Il Regno di Aksum tra Africa e Vicino Oriente: uno sguardo storico su uno dei protagonisti dell’Islam delle origini (2)

Mag 22

 

Articolo precedente: Il Regno di Aksum tra Africa e Vicino Oriente: uno sguardo storico su uno dei protagonisti dell’Islam delle origini (1)

 

1. Aksum e il Kebra Nagast: la storia della Regina di Saba e di Re Salomone

“Bruna son’io ma bella,
o figlie di Gerusalemme,
come le tende di Kedar,
come i padiglioni di Salma.” [1]

Nel Cantico dei Cantici, che la Bibbia attribuisce a Re Salomone, si canta del misterioso amore mistico e carnale tra il saggio re d’Israele e la favolosa Regina di Saba, che lo stesso Vecchio Testamento cita in un altro racconto in II Cronache 9, 1-12. I greci, dopo aver visto la gente d’Etiopia, li chiamarono con il nome di Aithiopes, che significa “uomini dalla faccia bruna o bruciata” e designarono la loro terra con il nome di Aithiopia.

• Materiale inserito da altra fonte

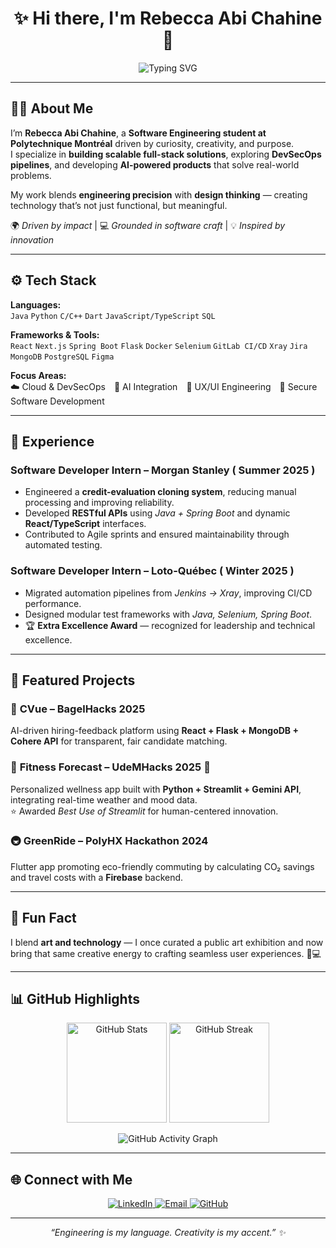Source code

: <h1 align="center">✨ Hi there, I'm Rebecca Abi Chahine 👋</h1>

<p align="center">
  <img src="https://readme-typing-svg.demolab.com?font=Fira+Code&size=22&duration=3500&pause=1000&color=6BCB77&center=true&vCenter=true&width=700&lines=Software+Engineer+in+the+making;Full-Stack+Developer+%7C+Cloud+%26+DevSecOps+Enthusiast;Turning+Ideas+into+Impactful+Software;Passionate+about+AI,+Security,+and+Human-Centered+Tech" alt="Typing SVG" />
</p>

---

## 👩‍💻 About Me  
I’m **Rebecca Abi Chahine**, a **Software Engineering student at Polytechnique Montréal** driven by curiosity, creativity, and purpose.  
I specialize in **building scalable full-stack solutions**, exploring **DevSecOps pipelines**, and developing **AI-powered products** that solve real-world problems.  

My work blends **engineering precision** with **design thinking** — creating technology that’s not just functional, but meaningful.  

🌍 *Driven by impact*  |  💻 *Grounded in software craft*  |  💡 *Inspired by innovation*

---

## ⚙️ Tech Stack  

**Languages:**  
`Java`  `Python`  `C/C++`  `Dart`  `JavaScript/TypeScript`  `SQL`  

**Frameworks & Tools:**  
`React`  `Next.js`  `Spring Boot`  `Flask`  `Docker`  `Selenium`  `GitLab CI/CD`  `Xray`  `Jira`  `MongoDB`  `PostgreSQL`  `Figma`  

**Focus Areas:**  
☁️ Cloud & DevSecOps 🤖 AI Integration 🎨 UX/UI Engineering 🔐 Secure Software Development  

---

## 💼 Experience  

### **Software Developer Intern – Morgan Stanley ( Summer 2025 )**  
- Engineered a **credit-evaluation cloning system**, reducing manual processing and improving reliability.  
- Developed **RESTful APIs** using *Java + Spring Boot* and dynamic **React/TypeScript** interfaces.  
- Contributed to Agile sprints and ensured maintainability through automated testing.  

### **Software Developer Intern – Loto-Québec ( Winter 2025 )**  
- Migrated automation pipelines from *Jenkins → Xray*, improving CI/CD performance.  
- Designed modular test frameworks with *Java, Selenium, Spring Boot*.  
- 🏆 **Extra Excellence Award** — recognized for leadership and technical excellence.  

---

## 🌟 Featured Projects  

### 🧭 **CVue – BagelHacks 2025**  
AI-driven hiring-feedback platform using **React + Flask + MongoDB + Cohere API** for transparent, fair candidate matching.  

### 💪 **Fitness Forecast – UdeMHacks 2025 🏅**  
Personalized wellness app built with **Python + Streamlit + Gemini API**, integrating real-time weather and mood data.  
⭐ Awarded *Best Use of Streamlit* for human-centered innovation.  

### 🚇 **GreenRide – PolyHX Hackathon 2024**  
Flutter app promoting eco-friendly commuting by calculating CO₂ savings and travel costs with a **Firebase** backend.  

---

## 💬 Fun Fact  
I blend **art and technology** — I once curated a public art exhibition and now bring that same creative energy to crafting seamless user experiences. 🎨💻  

---

## 📊 GitHub Highlights  

<p align="center">
  <img src="https://github-readme-stats.vercel.app/api?username=rebeccaabc16&show_icons=true&theme=tokyonight&hide_border=true&hide_title=true" height="160" alt="GitHub Stats"/>
  <img src="https://github-readme-streak-stats.herokuapp.com?user=rebeccaabc16&theme=tokyonight&hide_border=true" height="160" alt="GitHub Streak"/>
</p>

<p align="center">
  <img src="https://github-readme-activity-graph.vercel.app/graph?username=rebeccaabc16&theme=tokyo-night&hide_border=true&area=true" alt="GitHub Activity Graph" />
</p>

---

## 🌐 Connect with Me  

<p align="center">
  <a href="https://www.linkedin.com/in/rebecca-abi-chahine/" target="_blank">
    <img src="https://img.shields.io/badge/LinkedIn-0077B5.svg?&style=for-the-badge&logo=linkedin&logoColor=white" alt="LinkedIn"/>
  </a>
  <a href="mailto:rebeccaabc16@gmail.com">
    <img src="https://img.shields.io/badge/Email-D14836.svg?&style=for-the-badge&logo=gmail&logoColor=white" alt="Email"/>
  </a>
  <a href="https://github.com/rebeccaabc16" target="_blank">
    <img src="https://img.shields.io/badge/GitHub-181717.svg?&style=for-the-badge&logo=github&logoColor=white" alt="GitHub"/>
  </a>
</p>

---

<p align="center"><i>“Engineering is my language. Creativity is my accent.” ✨</i></p>
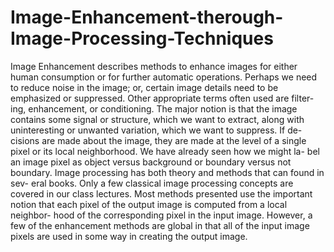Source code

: # Image-Enhancement-therough-Image-Processing-Techniques
Image Enhancement describes methods to enhance images for either human consumption or for further automatic operations. Perhaps we need to reduce noise in the image; or, certain image details need to be emphasized or suppressed. Other appropriate terms often used are filter- ing, enhancement, or conditioning. The major notion is that the image contains some signal or structure, which we want to extract, along with uninteresting or unwanted variation, which we want to suppress. If de- cisions are made about the image, they are made at the level of a single pixel or its local neighborhood. We have already seen how we might la- bel an image pixel as object versus background or boundary versus not boundary. Image processing has both theory and methods that can found in sev- eral books. Only a few classical image processing concepts are covered in our class lectures. Most methods presented use the important notion that each pixel of the output image is computed from a local neighbor- hood of the corresponding pixel in the input image. However, a few of the enhancement methods are global in that all of the input image pixels are used in some way in creating the output image.
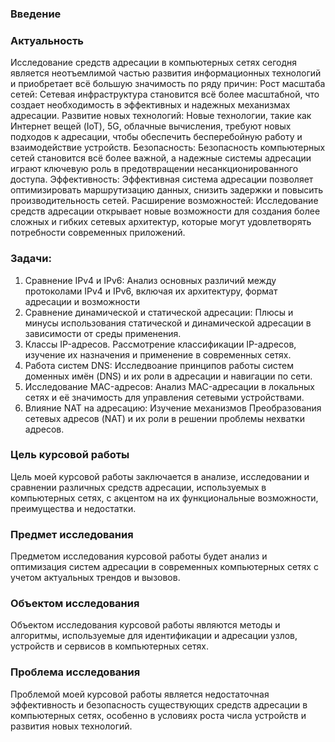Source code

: ### Введение
### Актуальность
Исследование средств адресации в компьютерных сетях сегодня является неотъемлимой частью развития информационных технологий и приобретает всё большую значимость по ряду причин:
Рост масштаба сетей: Сетевая инфраструктура становится всё более масштабной, что создает необходимость в эффективных и надежных механизмах адресации.
Развитие новых технологий: Новые технологии, такие как Интернет вещей (IoT), 5G, облачные вычисления, требуют новых подходов к адресации, чтобы обеспечить бесперебойную работу и взаимодействие устройств.
Безопасность: Безопасность компьютерных сетей становится всё более важной, а надежные системы адресации играют ключевую роль в предотвращении несанкционированного доступа.
Эффективность: Эффективная система адресации позволяет оптимизировать маршрутизацию данных, снизить задержки и повысить производительность сетей.
Расширение возможностей: Исследование средств адресации открывает новые возможности для создания более сложных и гибких сетевых архитектур, которые могут удовлетворять потребности современных приложений.

### Задачи:
1. Сравнение IPv4 и IPv6: Анализ основных различий между протоколами IPv4 и IPv6, включая их архитектуру, формат адресации и возможности
2. Сравнение динамической и статической адресации: Плюсы и минусы использования статической и динамической адресации в зависимости от среды применения.
3. Классы IP-адресов. Рассмотрение классификации IP-адресов, изучение их назначения и применение в современных сетях.
4. Работа систем DNS: Исследвоание принципов работы систем доменных имён (DNS) и их роли в адресации и навигации по сети.
5. Исследование MAC-адресов: Анализ MAC-адресации в локальных сетях и её значимость для управления сетевыми устройствами.
6. Влияние NAT на адресацию: Изучение механизмов Преобразования сетевых адресов (NAT) и их роли в решении проблемы нехватки адресов.

### Цель курсовой работы
Цель моей курсовой работы заключается в анализе, исследовании и сравнении различных средств адресации, используемых в компьютерных сетях, с акцентом на их функциональные возможности, преимущества и недостатки.

### Предмет исследования
Предметом исследования курсовой работы будет анализ и оптимизация систем адресации в современных компьютерных сетях с учетом актуальных трендов и вызовов.

### Объектом исследования
Объектом исследования курсовой работы являются методы и алгоритмы, используемые для идентификации и адресации узлов, устройств и сервисов в компьютерных сетях.

### Проблема исследования
Проблемой моей курсовой работы является недостаточная эффективность и безопасность существующих средств адресации в компьютерных сетях, особенно в условиях роста числа устройств и развития новых технологий.
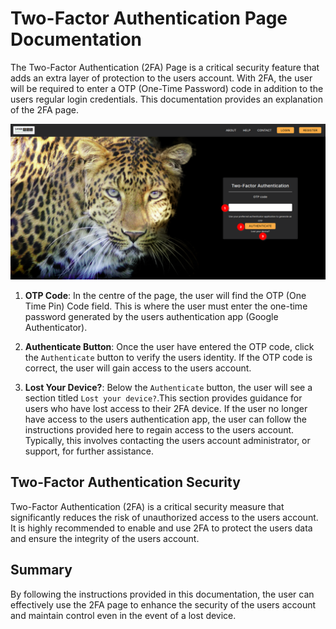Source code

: # Two-Factor Authentication Page Documentation

The Two-Factor Authentication (2FA) Page is a critical security feature that adds an extra layer of protection to the users account. With 2FA, the user will be required to enter a OTP (One-Time Password) code in addition to the users regular login credentials. This documentation provides an explanation of the 2FA page.

![Two-Factor Authentication Page](./img/login-2fa-page-1.png)


1. **OTP Code**: In the centre of the page, the user will find the OTP (One Time Pin) Code field. This is where the user must enter the one-time password generated by the users authentication app (Google Authenticator).

2. **Authenticate Button**: Once the user have entered the OTP code, click the `Authenticate` button to verify the users identity. If the OTP code is correct, the user will gain access to the users account.

3. **Lost Your Device?**: Below the `Authenticate` button, the user will see a section titled `Lost your device?`.This section provides guidance for users who have lost access to their 2FA device. If the user no longer have access to the users authentication app, the user can follow the instructions provided here to regain access to the users account. Typically, this involves contacting the users account administrator, or support, for further assistance.

## Two-Factor Authentication Security

Two-Factor Authentication (2FA) is a critical security measure that significantly reduces the risk of unauthorized access to the users account. It is highly recommended to enable and use 2FA to protect the users data and ensure the integrity of the users account.

## Summary
By following the instructions provided in this documentation, the user can effectively use the 2FA page to enhance the security of the users account and maintain control even in the event of a lost device.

Il Kebra Nagast che si traduce come “La Gloria dei Re” è un antico testo della tradizione storica e culturale d’Etiopia. L’incontro della Regina di Saba con il Re Salomone, un racconto condiviso dai testi sacri e dalla tradizione delle tre religioni monoteiste, è il fulcro narrativo della storia che il testo ci tramanda, anche se, come successivamente vedremo, esso sembra comprendere due cicli di tradizioni storiche e popolari. Esso assume un ruolo decisivo nella coscienza religiosa e politica di questa antica nazione situata nel Corno d’Africa ed è uno dei documenti costituzionali più significativi della storia d’Etiopia dal 1314 al 1974.

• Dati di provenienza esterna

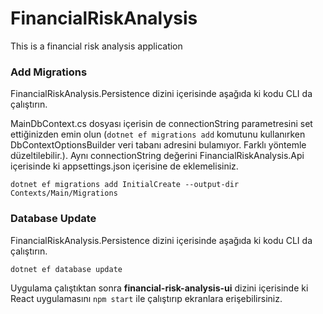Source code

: # FinancialRiskAnalysis
This is a financial risk analysis application

### Add Migrations
FinancialRiskAnalysis.Persistence dizini içerisinde aşağıda ki kodu CLI da çalıştırın.

MainDbContext.cs dosyası içerisin de connectionString parametresini set ettiğinizden emin olun (`dotnet ef migrations add` komutunu kullanırken DbContextOptionsBuilder veri tabanı adresini bulamıyor. Farklı yöntemle düzeltilebilir.). Aynı connectionString değerini FinancialRiskAnalysis.Api içerisinde ki appsettings.json içerisine de eklemelisiniz.

`dotnet ef migrations add InitialCreate --output-dir Contexts/Main/Migrations`

### Database Update
FinancialRiskAnalysis.Persistence dizini içerisinde aşağıda ki kodu CLI da çalıştırın.

`dotnet ef database update`

Uygulama çalıştıktan sonra **financial-risk-analysis-ui** dizini içerisinde ki React uygulamasını `npm start` ile çalıştırıp ekranlara erişebilirsiniz.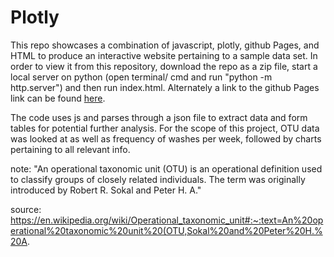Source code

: # Plotly
This repo showcases a combination of javascript, plotly, github Pages, and HTML to produce an interactive website pertaining to a sample data set. In order to view it from this repository, download the repo as a zip file, start a local server on python (open terminal/ cmd and run "python -m http.server") and then run index.html. Alternately a link to the github Pages link can be found [here](https://amoogat.github.io/plotly_repo/).

The code uses js and parses through a json file to extract data and form tables for potential further analysis. For the scope of this project, OTU data was looked at as well as frequency of washes per week, followed by charts pertaining to all relevant info.

note:
"An operational taxonomic unit (OTU) is an operational definition used to classify groups of closely related individuals. The term was originally introduced by Robert R. Sokal and Peter H. A."

source: https://en.wikipedia.org/wiki/Operational_taxonomic_unit#:~:text=An%20operational%20taxonomic%20unit%20(OTU,Sokal%20and%20Peter%20H.%20A.
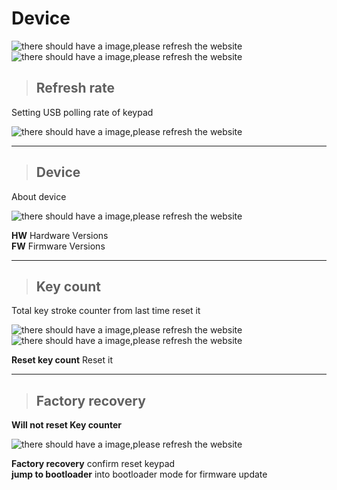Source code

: # Device

![there should have a image,please refresh the website](/img/menu_en_device.png)  
![there should have a image,please refresh the website](/img/menu_en_reset.png)

> ## Refresh rate  
Setting USB polling rate of keypad

![there should have a image,please refresh the website](/img/menu_en_pollingrate.png)

---

> ## Device  
About device

![there should have a image,please refresh the website](/img/menu_en_about.png)

**HW** Hardware Versions  
**FW** Firmware Versions

---

> ## Key count  
Total key stroke counter from last time reset it

![there should have a image,please refresh the website](/img/menu_en_counter.png)  
![there should have a image,please refresh the website](/img/menu_en_counter_reset.png)

**Reset key count** Reset it

---

> ## Factory recovery  
**Will not reset Key counter**

![there should have a image,please refresh the website](/img/menu_en_reset_1.png)

**Factory recovery** confirm reset keypad  
**jump to bootloader** into bootloader mode for firmware update
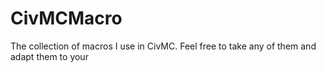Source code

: # CivMCMacro
The collection of macros I use in CivMC. Feel free to take any of them and adapt them to your 
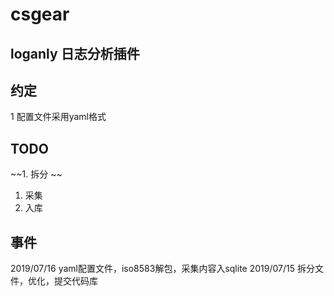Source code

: # csgear
## loganly 日志分析插件


## 约定
1 配置文件采用yaml格式


## TODO

~~1. 拆分 ~~
1. 采集
1. 入库


## 事件
2019/07/16  yaml配置文件，iso8583解包，采集内容入sqlite
2019/07/15  拆分文件，优化，提交代码库
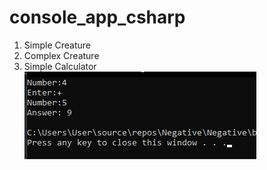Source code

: # console_app_csharp

1. Simple Creature
2. Complex Creature
3. Simple Calculator ![Simple Calculator](simple_calculator.png)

La sua redazione è avvenuta tra il 1314 e il 1321 per opera di cinque monaci aksumiti guidati da un alto prelato della chiesa etiopica di nome Isaac. Il testo è stato redatto in lingua Ge’ez (l’antica lingua semitica dell’Etiopia), a partire da antichissime tradizioni popolari e scritti religiosi di epoca pre-cristiana e cristiana. Il documento risulta quindi concepito come una compilazione di racconti che per comodità di studio qualche analista preferisce riferire inerenti al Ciclo di Saba o al Ciclo di Kaleb.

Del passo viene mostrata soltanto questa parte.